[WORK TO BE COMPLETED]
Your task is to write out every line of the data exactly. Drop the pictures.

[Data items]
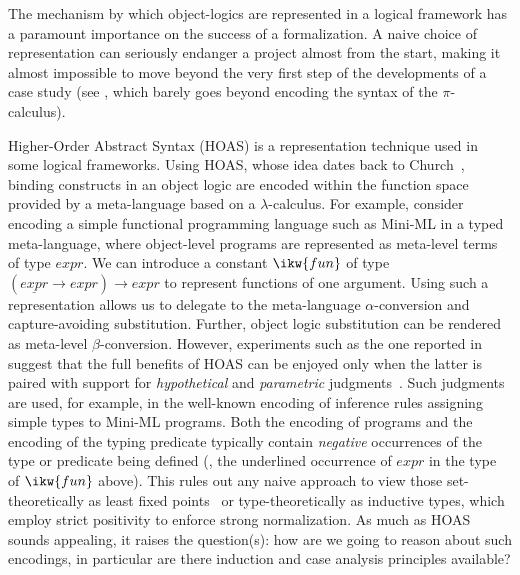 \documentclass[final]{svjour3}
\begin{document}
The mechanism by which object-logics are represented in a logical
framework has a paramount importance on the success of a
formalization. A naive choice of representation can seriously endanger
a project almost from the start, making it almost impossible to move
beyond the very first step of the developments of a case study (see
\cite{Melham94}, which barely goes beyond encoding the syntax of the
$\pi$-calculus).

\renewcommand{\gr}{\ensuremath{\mathit expr}}

Higher-Order Abstract Syntax (HOAS) is a representation technique used
in some logical frameworks.  Using HOAS, whose idea dates back to
Church~\cite{Church40}, binding constructs in an object logic are
encoded within the function space provided by a meta-language based on
a $\lambda$-calculus.  For example, consider encoding a simple
functional programming language such as Mini-ML \cite{Clement86} in a
typed meta-language, where object-level programs are represented as
meta-level terms of type $\gr$.  We can introduce a constant
$\ikw{fun}$ of type $(\underline{\gr} \rightarrow \gr)\rightarrow \gr$
to represent functions of one argument.  Using such a representation
allows us to delegate to the meta-language $\alpha$-conversion and
capture-avoiding substitution.  Further, object logic substitution can
be rendered as meta-level $\beta$-conversion.  However, experiments
such as the one reported in~\cite{Momigliano02lfm} suggest that the
full benefits of HOAS can be enjoyed only when the latter is paired
with support for \emph{hypothetical} and \emph{parametric}
judgments~\cite{MartinLof85,Harper93jacm,Pfenning99handbook}.  Such
judgments are used, for example, in the well-known encoding of
inference rules assigning simple types to Mini-ML programs.  Both the
encoding of programs and the encoding of the typing predicate
typically contain \emph{negative} occurrences of the type or predicate
being defined (\eg, the underlined occurrence of $\gr$ in the type of
$\ikw{fun}$ above).  
This rules out any naive approach to view those set-theoretically as
least fixed points~\cite{GunterwhyMLnot,Paulson94cade}  or
type-theoretically as inductive types, which employ {strict
  positivity} \cite{PaulinMohring93} to enforce strong
normalization.  As much as HOAS sounds appealing, it raises the
question(s): how are we going to reason about such encodings, in
particular are there induction and case analysis principles available?
\end{document}

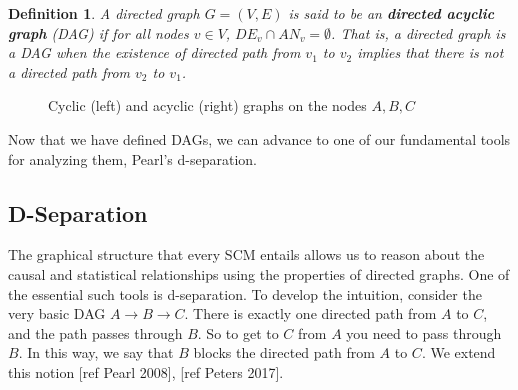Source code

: \documentclass[12pt]{article}
\newtheorem{definition}{Definition}[section]
\theoremstyle{definition}
\begin{document}
\begin{definition}
A directed graph $G = (V,E)$ is said to be an \emph{\textbf{directed acyclic graph}} (DAG) if for all nodes $v \in V$, $DE_v \cap AN_v = \emptyset$. That is, a directed graph is a DAG when the existence of directed path from $v_1$ to $v_2$ implies that there is not a directed path from $v_2$ to $v_1$.
\end{definition}

\begin{figure}
\centering
{}

\caption{Cyclic (left) and acyclic (right) graphs on the nodes $A,B,C$} \label{fig:M1}
\end{figure}

Now that we have defined DAGs, we can advance to one of our fundamental tools for analyzing them, Pearl's d-separation.

\subsection{D-Separation}
The graphical structure that every SCM entails allows us to reason about the causal and statistical relationships using the properties of directed graphs. One of the essential such tools is d-separation. To develop the intuition, consider the very basic DAG $A \rightarrow B \rightarrow C$. There is exactly one directed path from $A$ to $C$, and the path passes through $B$. So to get to $C$ from $A$ you need to pass through $B$. In this way, we say that $B$ blocks the directed path from $A$ to $C$. We extend this notion [ref Pearl 2008], [ref Peters 2017].
\end{document}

[EXPECTED ANSWER]
 \documentclass[final]{svjour3}
\begin{document}
The mechanism by which object-logics are represented in a logical
framework has a paramount importance on the success of a
formalization. A naive choice of representation can seriously endanger
a project almost from the start, making it almost impossible to move
beyond the very first step of the developments of a case study (see
\cite{Melham94}, which barely goes beyond encoding the syntax of the
$\pi$-calculus).

\renewcommand{\gr}{\ensuremath{\mathit expr}}

Higher-Order Abstract Syntax (HOAS) is a representation technique used
in some logical frameworks.  Using HOAS, whose idea dates back to
Church~\cite{Church40}, binding constructs in an object logic are
encoded within the function space provided by a meta-language based on
a $\lambda$-calculus.  For example, consider encoding a simple
functional programming language such as Mini-ML \cite{Clement86} in a
typed meta-language, where object-level programs are represented as
meta-level terms of type $\gr$.  We can introduce a constant
$\ikw{fun}$ of type $(\underline{\gr} \rightarrow \gr)\rightarrow \gr$
to represent functions of one argument.  Using such a representation
allows us to delegate to the meta-language $\alpha$-conversion and
capture-avoiding substitution.  Further, object logic substitution can
be rendered as meta-level $\beta$-conversion.  However, experiments
such as the one reported in~\cite{Momigliano02lfm} suggest that the
full benefits of HOAS can be enjoyed only when the latter is paired
with support for \emph{hypothetical} and \emph{parametric}
judgments~\cite{MartinLof85,Harper93jacm,Pfenning99handbook}.  Such
judgments are used, for example, in the well-known encoding of
inference rules assigning simple types to Mini-ML programs.  Both the
encoding of programs and the encoding of the typing predicate
typically contain \emph{negative} occurrences of the type or predicate
being defined (\eg, the underlined occurrence of $\gr$ in the type of
$\ikw{fun}$ above).  
This rules out any naive approach to view those set-theoretically as
least fixed points~\cite{GunterwhyMLnot,Paulson94cade}  or
type-theoretically as inductive types, which employ {strict
  positivity} \cite{PaulinMohring93} to enforce strong
normalization.  As much as HOAS sounds appealing, it raises the
question(s): how are we going to reason about such encodings, in
particular are there induction and case analysis principles available?
\end{document}

Source code

: \documentclass[12pt]{article}
\newtheorem{definition}{Definition}[section]
\theoremstyle{definition}
\begin{document}
\begin{definition}
A directed graph $G = (V,E)$ is said to be an \emph{\textbf{directed acyclic graph}} (DAG) if for all nodes $v \in V$, $DE_v \cap AN_v = \emptyset$. That is, a directed graph is a DAG when the existence of directed path from $v_1$ to $v_2$ implies that there is not a directed path from $v_2$ to $v_1$.
\end{definition}

\begin{figure}
\centering
{}

\caption{Cyclic (left) and acyclic (right) graphs on the nodes $A,B,C$} \label{fig:M1}
\end{figure}

Now that we have defined DAGs, we can advance to one of our fundamental tools for analyzing them, Pearl's d-separation.

\subsection{D-Separation}
The graphical structure that every SCM entails allows us to reason about the causal and statistical relationships using the properties of directed graphs. One of the essential such tools is d-separation. To develop the intuition, consider the very basic DAG $A \rightarrow B \rightarrow C$. There is exactly one directed path from $A$ to $C$, and the path passes through $B$. So to get to $C$ from $A$ you need to pass through $B$. In this way, we say that $B$ blocks the directed path from $A$ to $C$. We extend this notion [ref Pearl 2008], [ref Peters 2017].
\end{document}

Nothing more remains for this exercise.